Task goal - Your task is to copy each line of the material that includes "ejecutar".

|---|

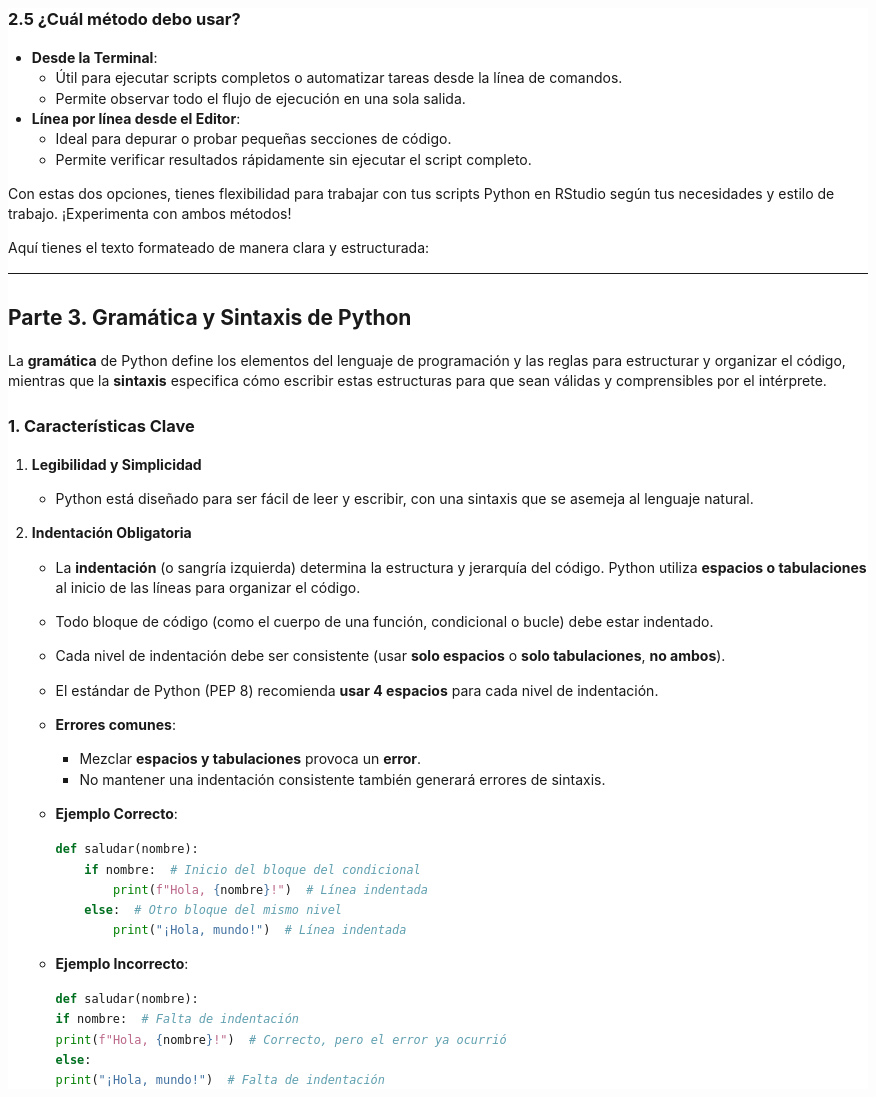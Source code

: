 ### **2.5 ¿Cuál método debo usar?**

- **Desde la Terminal**: 
  - Útil para ejecutar scripts completos o automatizar tareas desde la línea de comandos.
  - Permite observar todo el flujo de ejecución en una sola salida.
- **Línea por línea desde el Editor**:
  - Ideal para depurar o probar pequeñas secciones de código.
  - Permite verificar resultados rápidamente sin ejecutar el script completo.

Con estas dos opciones, tienes flexibilidad para trabajar con tus scripts Python en RStudio según tus necesidades y estilo de trabajo. ¡Experimenta con ambos métodos!

Aquí tienes el texto formateado de manera clara y estructurada:

---

## **Parte 3. Gramática y Sintaxis de Python**

La **gramática** de Python define los elementos del lenguaje de programación y las reglas para estructurar y organizar el código, mientras que la **sintaxis** especifica cómo escribir estas estructuras para que sean válidas y comprensibles por el intérprete.

### **1. Características Clave**

1. **Legibilidad y Simplicidad**
   - Python está diseñado para ser fácil de leer y escribir, con una sintaxis que se asemeja al lenguaje natural.

2. **Indentación Obligatoria**
   - La **indentación** (o sangría izquierda) determina la estructura y jerarquía del código. Python utiliza **espacios o tabulaciones** al inicio de las líneas para organizar el código.
   - Todo bloque de código (como el cuerpo de una función, condicional o bucle) debe estar indentado.
   - Cada nivel de indentación debe ser consistente (usar **solo espacios** o **solo tabulaciones**, **no ambos**).
   - El estándar de Python (PEP 8) recomienda **usar 4 espacios** para cada nivel de indentación.
   - **Errores comunes**:
     - Mezclar **espacios y tabulaciones** provoca un **error**.
     - No mantener una indentación consistente también generará errores de sintaxis.

   - **Ejemplo Correcto**:
     ```python
     def saludar(nombre):
         if nombre:  # Inicio del bloque del condicional
             print(f"Hola, {nombre}!")  # Línea indentada
         else:  # Otro bloque del mismo nivel
             print("¡Hola, mundo!")  # Línea indentada
     ```

   - **Ejemplo Incorrecto**:
     ```python
     def saludar(nombre):
     if nombre:  # Falta de indentación
     print(f"Hola, {nombre}!")  # Correcto, pero el error ya ocurrió
     else:
     print("¡Hola, mundo!")  # Falta de indentación
     ```
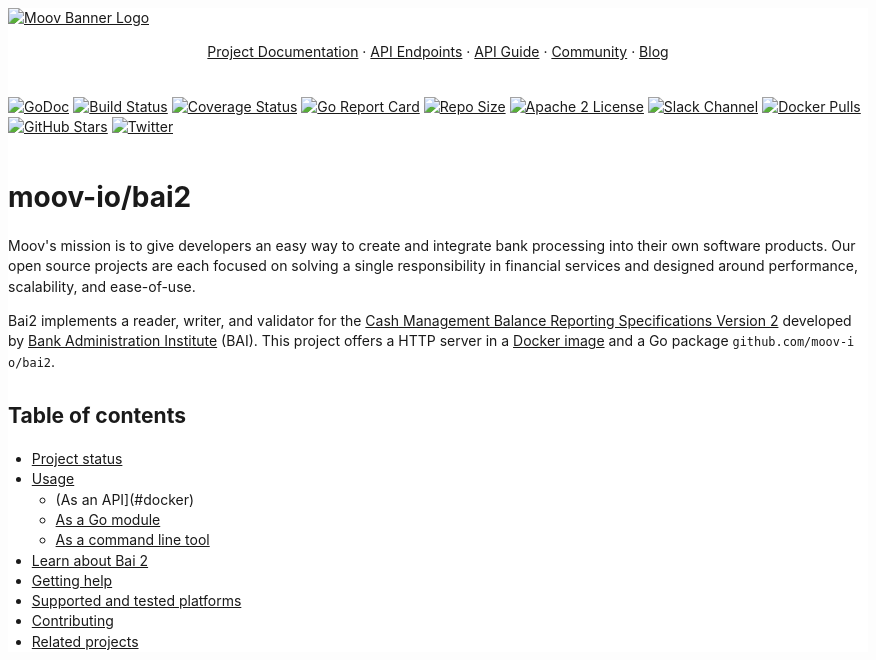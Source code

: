 [![Moov Banner Logo](https://user-images.githubusercontent.com/20115216/104214617-885b3c80-53ec-11eb-8ce0-9fc745fb5bfc.png)](https://github.com/moov-io)

<p align="center">
  <a href="https://moov-io.github.io/bai2/">Project Documentation</a>
  ·
  <a href="https://moov-io.github.io/bai2/api/#overview">API Endpoints</a>
  ·
  <a href="https://moov.io/blog/education/bai2-api-guide/">API Guide</a>
  ·
  <a href="https://slack.moov.io/">Community</a>
  ·
  <a href="https://moov.io/blog/">Blog</a>
  <br>
  <br>
</p>

[![GoDoc](https://godoc.org/github.com/moov-io/bai2?status.svg)](https://godoc.org/github.com/moov-io/bai2)
[![Build Status](https://github.com/moov-io/bai2/workflows/Go/badge.svg)](https://github.com/moov-io/bai2/actions)
[![Coverage Status](https://codecov.io/gh/moov-io/bai2/branch/master/graph/badge.svg)](https://codecov.io/gh/moov-io/bai2)
[![Go Report Card](https://goreportcard.com/badge/github.com/moov-io/bai2)](https://goreportcard.com/report/github.com/moov-io/bai2)
[![Repo Size](https://img.shields.io/github/languages/code-size/moov-io/bai2?label=project%20size)](https://github.com/moov-io/bai2)
[![Apache 2 License](https://img.shields.io/badge/license-Apache2-blue.svg)](https://raw.githubusercontent.com/moov-io/bai2/master/LICENSE)
[![Slack Channel](https://slack.moov.io/badge.svg?bg=e01563&fgColor=fffff)](https://slack.moov.io/)
[![Docker Pulls](https://img.shields.io/docker/pulls/moov/bai2)](https://hub.docker.com/r/moov/bai2)
[![GitHub Stars](https://img.shields.io/github/stars/moov-io/bai2)](https://github.com/moov-io/bai2)
[![Twitter](https://img.shields.io/twitter/follow/moov?style=social)](https://twitter.com/moov?lang=en)


# moov-io/bai2

Moov's mission is to give developers an easy way to create and integrate bank processing into their own software products. Our open source projects are each focused on solving a single responsibility in financial services and designed around performance, scalability, and ease-of-use.

Bai2 implements a reader, writer, and validator for the [Cash Management Balance Reporting Specifications Version 2](https://en.wikipedia.org/wiki/BAI_(file_format)) developed by [Bank Administration Institute](https://www.bai.org) (BAI). This project offers a HTTP server in a [Docker image](#docker) and a Go package `github.com/moov-io/bai2`.

## Table of contents

- [Project status](#project-status)
- [Usage](#usage)
  - (As an API](#docker)
  - [As a Go module](#go-library)
  - [As a command line tool](#command-line)
- [Learn about Bai 2](#learn-about-bai-2)
- [Getting help](#getting-help)
- [Supported and tested platforms](#supported-and-tested-platforms)
- [Contributing](#contributing)
- [Related projects](#related-projects)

|---|

Response to the task -
  - Útil para ejecutar scripts completos o automatizar tareas desde la línea de comandos.
  - Permite verificar resultados rápidamente sin ejecutar el script completo.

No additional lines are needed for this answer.